(Stored items)
============

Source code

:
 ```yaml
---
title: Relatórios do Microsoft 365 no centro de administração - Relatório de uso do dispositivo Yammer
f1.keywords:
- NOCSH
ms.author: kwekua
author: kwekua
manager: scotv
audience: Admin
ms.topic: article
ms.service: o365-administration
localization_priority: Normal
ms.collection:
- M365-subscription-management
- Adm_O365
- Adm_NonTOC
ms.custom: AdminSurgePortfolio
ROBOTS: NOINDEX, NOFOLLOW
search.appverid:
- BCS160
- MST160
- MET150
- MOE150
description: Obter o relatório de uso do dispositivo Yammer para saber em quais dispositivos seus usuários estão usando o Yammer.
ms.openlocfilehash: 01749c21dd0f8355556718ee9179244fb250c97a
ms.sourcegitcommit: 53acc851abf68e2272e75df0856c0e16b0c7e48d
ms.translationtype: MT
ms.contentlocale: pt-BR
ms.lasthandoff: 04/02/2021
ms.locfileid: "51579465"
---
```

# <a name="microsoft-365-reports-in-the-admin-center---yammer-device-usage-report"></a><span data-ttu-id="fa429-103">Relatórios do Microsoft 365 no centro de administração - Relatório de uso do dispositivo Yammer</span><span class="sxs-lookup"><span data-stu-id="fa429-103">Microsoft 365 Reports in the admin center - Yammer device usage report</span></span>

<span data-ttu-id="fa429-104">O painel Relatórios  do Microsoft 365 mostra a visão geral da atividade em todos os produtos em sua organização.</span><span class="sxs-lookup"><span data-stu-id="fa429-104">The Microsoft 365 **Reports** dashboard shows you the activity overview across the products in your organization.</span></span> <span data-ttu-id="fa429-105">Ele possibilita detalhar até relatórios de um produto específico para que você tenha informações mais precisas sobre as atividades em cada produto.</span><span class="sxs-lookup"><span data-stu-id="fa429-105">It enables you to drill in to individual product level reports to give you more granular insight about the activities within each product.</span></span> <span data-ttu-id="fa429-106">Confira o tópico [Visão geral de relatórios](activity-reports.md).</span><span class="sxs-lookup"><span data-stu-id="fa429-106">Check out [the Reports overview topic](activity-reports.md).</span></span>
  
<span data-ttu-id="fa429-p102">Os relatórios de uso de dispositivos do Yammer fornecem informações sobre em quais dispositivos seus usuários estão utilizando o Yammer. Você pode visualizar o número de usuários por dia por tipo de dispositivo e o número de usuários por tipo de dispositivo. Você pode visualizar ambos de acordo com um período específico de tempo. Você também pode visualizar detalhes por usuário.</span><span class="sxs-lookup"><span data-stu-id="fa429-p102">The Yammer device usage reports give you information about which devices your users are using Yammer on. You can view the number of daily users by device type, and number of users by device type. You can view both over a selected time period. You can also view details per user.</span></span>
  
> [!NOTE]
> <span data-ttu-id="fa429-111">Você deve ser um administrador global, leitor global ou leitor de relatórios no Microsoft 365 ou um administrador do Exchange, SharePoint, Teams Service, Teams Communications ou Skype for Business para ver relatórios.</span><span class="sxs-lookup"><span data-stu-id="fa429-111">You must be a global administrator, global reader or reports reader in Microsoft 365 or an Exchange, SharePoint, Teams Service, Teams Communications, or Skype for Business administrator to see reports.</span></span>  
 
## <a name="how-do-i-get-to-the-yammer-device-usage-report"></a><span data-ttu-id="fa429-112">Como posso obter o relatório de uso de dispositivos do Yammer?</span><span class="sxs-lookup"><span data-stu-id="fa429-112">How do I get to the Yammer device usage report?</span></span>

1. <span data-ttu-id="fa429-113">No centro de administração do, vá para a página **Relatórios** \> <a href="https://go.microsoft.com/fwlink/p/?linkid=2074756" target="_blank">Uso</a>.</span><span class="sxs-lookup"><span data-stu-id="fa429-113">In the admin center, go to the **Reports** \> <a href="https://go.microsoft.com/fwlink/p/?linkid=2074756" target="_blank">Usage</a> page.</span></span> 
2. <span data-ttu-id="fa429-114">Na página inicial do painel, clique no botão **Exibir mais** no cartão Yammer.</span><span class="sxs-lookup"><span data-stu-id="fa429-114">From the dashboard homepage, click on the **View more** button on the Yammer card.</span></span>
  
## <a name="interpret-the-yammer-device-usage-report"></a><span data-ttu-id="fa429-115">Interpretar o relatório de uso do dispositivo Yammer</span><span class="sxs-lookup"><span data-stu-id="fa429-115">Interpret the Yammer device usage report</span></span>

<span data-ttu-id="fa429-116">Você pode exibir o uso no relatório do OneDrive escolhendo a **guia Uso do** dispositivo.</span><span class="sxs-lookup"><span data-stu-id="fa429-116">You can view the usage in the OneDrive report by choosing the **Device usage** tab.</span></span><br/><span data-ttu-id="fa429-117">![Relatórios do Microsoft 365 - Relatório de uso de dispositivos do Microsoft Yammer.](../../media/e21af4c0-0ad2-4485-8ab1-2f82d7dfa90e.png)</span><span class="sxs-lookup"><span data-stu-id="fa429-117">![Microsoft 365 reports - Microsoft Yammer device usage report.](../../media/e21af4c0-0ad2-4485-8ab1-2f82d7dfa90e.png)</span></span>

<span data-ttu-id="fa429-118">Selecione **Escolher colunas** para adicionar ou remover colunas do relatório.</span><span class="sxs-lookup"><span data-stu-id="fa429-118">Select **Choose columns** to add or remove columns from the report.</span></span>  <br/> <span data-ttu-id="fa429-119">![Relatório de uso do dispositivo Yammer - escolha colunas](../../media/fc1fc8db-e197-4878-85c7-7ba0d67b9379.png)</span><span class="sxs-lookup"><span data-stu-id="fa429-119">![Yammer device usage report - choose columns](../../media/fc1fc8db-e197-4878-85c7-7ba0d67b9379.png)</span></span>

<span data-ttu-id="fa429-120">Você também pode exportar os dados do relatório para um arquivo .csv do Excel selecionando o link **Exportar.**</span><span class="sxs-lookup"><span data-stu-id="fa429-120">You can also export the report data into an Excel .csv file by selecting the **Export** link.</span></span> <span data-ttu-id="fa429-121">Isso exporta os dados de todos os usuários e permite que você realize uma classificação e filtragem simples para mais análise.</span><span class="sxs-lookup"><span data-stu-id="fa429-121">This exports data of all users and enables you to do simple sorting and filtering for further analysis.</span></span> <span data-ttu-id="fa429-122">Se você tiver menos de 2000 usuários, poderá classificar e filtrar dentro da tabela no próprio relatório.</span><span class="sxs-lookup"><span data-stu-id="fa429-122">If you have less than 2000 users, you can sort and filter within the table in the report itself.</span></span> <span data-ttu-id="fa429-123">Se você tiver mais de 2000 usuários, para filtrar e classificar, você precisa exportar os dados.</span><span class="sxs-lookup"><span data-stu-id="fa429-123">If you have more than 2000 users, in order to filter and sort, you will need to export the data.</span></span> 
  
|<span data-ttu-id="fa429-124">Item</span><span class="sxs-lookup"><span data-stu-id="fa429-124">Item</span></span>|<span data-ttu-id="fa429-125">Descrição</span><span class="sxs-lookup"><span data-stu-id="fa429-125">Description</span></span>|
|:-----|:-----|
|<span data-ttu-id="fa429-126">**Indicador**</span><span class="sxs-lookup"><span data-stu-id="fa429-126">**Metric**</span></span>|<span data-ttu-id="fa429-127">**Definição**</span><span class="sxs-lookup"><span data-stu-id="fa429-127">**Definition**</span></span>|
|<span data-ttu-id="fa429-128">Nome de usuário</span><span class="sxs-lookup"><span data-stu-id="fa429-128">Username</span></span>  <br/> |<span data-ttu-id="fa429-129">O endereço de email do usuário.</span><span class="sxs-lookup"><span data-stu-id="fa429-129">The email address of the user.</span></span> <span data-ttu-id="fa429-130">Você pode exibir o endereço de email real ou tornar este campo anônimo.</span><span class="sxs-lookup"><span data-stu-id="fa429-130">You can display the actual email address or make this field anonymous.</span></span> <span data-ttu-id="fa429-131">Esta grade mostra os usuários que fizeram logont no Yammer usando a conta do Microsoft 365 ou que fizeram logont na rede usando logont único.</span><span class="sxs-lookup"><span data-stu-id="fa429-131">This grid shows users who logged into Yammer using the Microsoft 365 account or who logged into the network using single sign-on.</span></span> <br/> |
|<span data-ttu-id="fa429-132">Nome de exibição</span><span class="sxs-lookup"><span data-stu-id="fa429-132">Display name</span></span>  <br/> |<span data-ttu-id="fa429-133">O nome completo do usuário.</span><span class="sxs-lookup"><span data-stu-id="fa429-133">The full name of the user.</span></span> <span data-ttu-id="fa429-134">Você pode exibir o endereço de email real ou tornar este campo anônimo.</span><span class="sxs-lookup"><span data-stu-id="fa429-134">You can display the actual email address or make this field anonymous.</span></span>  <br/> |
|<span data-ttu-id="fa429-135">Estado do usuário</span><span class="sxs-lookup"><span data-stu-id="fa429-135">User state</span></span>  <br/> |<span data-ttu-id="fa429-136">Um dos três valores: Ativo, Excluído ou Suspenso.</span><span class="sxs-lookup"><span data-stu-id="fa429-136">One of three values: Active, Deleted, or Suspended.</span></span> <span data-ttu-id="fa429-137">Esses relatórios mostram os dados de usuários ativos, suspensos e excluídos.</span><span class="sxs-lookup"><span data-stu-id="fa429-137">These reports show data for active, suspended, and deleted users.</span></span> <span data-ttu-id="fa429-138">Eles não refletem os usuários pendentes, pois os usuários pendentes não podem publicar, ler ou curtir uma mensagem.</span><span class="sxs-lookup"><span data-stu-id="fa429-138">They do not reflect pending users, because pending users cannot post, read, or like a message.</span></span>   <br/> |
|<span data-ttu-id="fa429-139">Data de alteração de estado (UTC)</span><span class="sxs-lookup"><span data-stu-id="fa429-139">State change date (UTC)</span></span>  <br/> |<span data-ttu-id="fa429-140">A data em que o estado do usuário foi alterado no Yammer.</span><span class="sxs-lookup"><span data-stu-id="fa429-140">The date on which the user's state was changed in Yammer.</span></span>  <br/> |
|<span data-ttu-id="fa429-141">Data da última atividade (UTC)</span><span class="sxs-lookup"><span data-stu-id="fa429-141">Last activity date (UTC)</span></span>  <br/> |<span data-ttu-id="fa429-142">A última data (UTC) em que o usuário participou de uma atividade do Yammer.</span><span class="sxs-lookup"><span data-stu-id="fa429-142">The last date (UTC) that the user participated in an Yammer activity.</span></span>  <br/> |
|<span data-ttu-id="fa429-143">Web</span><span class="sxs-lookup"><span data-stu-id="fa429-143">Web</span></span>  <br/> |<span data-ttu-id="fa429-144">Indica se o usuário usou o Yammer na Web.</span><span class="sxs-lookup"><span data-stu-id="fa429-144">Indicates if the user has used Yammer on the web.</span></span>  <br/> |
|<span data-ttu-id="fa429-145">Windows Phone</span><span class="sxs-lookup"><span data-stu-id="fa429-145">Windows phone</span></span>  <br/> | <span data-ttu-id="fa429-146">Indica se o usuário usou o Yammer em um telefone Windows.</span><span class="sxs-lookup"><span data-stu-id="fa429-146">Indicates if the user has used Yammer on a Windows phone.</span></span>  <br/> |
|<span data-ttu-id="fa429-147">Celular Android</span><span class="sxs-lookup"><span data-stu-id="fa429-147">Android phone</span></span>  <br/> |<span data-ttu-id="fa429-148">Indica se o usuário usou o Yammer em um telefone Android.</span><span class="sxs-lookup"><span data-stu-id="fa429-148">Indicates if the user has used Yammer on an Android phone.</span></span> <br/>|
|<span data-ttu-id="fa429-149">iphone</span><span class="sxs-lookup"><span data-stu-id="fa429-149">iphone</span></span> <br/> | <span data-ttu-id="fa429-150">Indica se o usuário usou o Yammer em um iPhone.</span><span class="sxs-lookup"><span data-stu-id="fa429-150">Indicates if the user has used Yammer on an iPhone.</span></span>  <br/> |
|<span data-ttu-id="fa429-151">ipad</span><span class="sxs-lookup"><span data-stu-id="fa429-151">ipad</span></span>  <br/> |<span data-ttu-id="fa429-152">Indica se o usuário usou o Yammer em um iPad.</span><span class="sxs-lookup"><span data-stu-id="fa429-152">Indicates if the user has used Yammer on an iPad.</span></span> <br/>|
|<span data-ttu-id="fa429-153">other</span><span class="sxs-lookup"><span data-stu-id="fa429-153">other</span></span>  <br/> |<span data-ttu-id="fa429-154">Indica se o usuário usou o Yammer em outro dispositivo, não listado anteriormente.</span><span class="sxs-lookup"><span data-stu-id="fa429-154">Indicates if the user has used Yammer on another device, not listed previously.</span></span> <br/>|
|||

============

Exercise :: Say, as a single number and nothing more, how many lines of the entries contain the word "which".

Exercise solution :: 2